Task item
Exact copies of all the records below should be returned.

Stored data entries
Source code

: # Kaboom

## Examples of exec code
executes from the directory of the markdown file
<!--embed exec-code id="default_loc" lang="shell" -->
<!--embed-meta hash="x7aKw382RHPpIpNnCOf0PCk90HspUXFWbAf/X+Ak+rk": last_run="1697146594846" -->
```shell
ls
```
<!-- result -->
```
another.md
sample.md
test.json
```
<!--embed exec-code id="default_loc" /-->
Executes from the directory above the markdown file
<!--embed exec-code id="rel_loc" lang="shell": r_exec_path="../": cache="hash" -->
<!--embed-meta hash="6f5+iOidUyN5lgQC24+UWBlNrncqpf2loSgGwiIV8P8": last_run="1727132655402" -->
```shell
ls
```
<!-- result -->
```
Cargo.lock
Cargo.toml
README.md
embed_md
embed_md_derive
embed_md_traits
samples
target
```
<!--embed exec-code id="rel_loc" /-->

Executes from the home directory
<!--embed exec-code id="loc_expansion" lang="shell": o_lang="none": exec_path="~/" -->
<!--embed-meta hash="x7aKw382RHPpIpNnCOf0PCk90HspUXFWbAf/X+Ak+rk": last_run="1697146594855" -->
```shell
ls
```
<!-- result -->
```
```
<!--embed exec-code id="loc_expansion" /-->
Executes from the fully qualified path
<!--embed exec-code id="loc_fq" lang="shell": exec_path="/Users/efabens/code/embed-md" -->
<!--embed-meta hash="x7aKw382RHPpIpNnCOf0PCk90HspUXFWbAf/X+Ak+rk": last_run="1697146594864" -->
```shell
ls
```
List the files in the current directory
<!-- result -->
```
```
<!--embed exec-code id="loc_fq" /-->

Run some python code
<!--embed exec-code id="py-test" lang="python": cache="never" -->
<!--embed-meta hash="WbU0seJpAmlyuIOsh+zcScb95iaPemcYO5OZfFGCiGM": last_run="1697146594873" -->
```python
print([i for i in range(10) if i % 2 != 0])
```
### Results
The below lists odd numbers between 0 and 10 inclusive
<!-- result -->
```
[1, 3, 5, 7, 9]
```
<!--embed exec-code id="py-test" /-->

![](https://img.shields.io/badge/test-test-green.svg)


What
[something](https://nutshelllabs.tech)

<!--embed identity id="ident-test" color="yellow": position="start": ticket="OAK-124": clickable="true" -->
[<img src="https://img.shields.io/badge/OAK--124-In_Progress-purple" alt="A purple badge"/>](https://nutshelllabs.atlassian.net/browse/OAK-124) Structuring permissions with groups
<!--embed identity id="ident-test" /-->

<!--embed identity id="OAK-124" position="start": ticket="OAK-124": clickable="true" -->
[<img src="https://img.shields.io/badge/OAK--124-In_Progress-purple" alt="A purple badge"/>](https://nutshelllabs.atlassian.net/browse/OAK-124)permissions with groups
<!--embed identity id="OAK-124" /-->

Answer for the task
Source code

: # Kaboom

## Examples of exec code
executes from the directory of the markdown file
<!--embed exec-code id="default_loc" lang="shell" -->
<!--embed-meta hash="x7aKw382RHPpIpNnCOf0PCk90HspUXFWbAf/X+Ak+rk": last_run="1697146594846" -->
```shell
ls
```
<!-- result -->
```
another.md
sample.md
test.json
```
<!--embed exec-code id="default_loc" /-->
Executes from the directory above the markdown file
<!--embed exec-code id="rel_loc" lang="shell": r_exec_path="../": cache="hash" -->
<!--embed-meta hash="6f5+iOidUyN5lgQC24+UWBlNrncqpf2loSgGwiIV8P8": last_run="1727132655402" -->
```shell
ls
```
<!-- result -->
```
Cargo.lock
Cargo.toml
README.md
embed_md
embed_md_derive
embed_md_traits
samples
target
```
<!--embed exec-code id="rel_loc" /-->

Executes from the home directory
<!--embed exec-code id="loc_expansion" lang="shell": o_lang="none": exec_path="~/" -->
<!--embed-meta hash="x7aKw382RHPpIpNnCOf0PCk90HspUXFWbAf/X+Ak+rk": last_run="1697146594855" -->
```shell
ls
```
<!-- result -->
```
```
<!--embed exec-code id="loc_expansion" /-->
Executes from the fully qualified path
<!--embed exec-code id="loc_fq" lang="shell": exec_path="/Users/efabens/code/embed-md" -->
<!--embed-meta hash="x7aKw382RHPpIpNnCOf0PCk90HspUXFWbAf/X+Ak+rk": last_run="1697146594864" -->
```shell
ls
```
List the files in the current directory
<!-- result -->
```
```
<!--embed exec-code id="loc_fq" /-->

Run some python code
<!--embed exec-code id="py-test" lang="python": cache="never" -->
<!--embed-meta hash="WbU0seJpAmlyuIOsh+zcScb95iaPemcYO5OZfFGCiGM": last_run="1697146594873" -->
```python
print([i for i in range(10) if i % 2 != 0])
```
### Results
The below lists odd numbers between 0 and 10 inclusive
<!-- result -->
```
[1, 3, 5, 7, 9]
```
<!--embed exec-code id="py-test" /-->

![](https://img.shields.io/badge/test-test-green.svg)


What
[something](https://nutshelllabs.tech)

<!--embed identity id="ident-test" color="yellow": position="start": ticket="OAK-124": clickable="true" -->
[<img src="https://img.shields.io/badge/OAK--124-In_Progress-purple" alt="A purple badge"/>](https://nutshelllabs.atlassian.net/browse/OAK-124) Structuring permissions with groups
<!--embed identity id="ident-test" /-->

<!--embed identity id="OAK-124" position="start": ticket="OAK-124": clickable="true" -->
[<img src="https://img.shields.io/badge/OAK--124-In_Progress-purple" alt="A purple badge"/>](https://nutshelllabs.atlassian.net/browse/OAK-124)permissions with groups
<!--embed identity id="OAK-124" /-->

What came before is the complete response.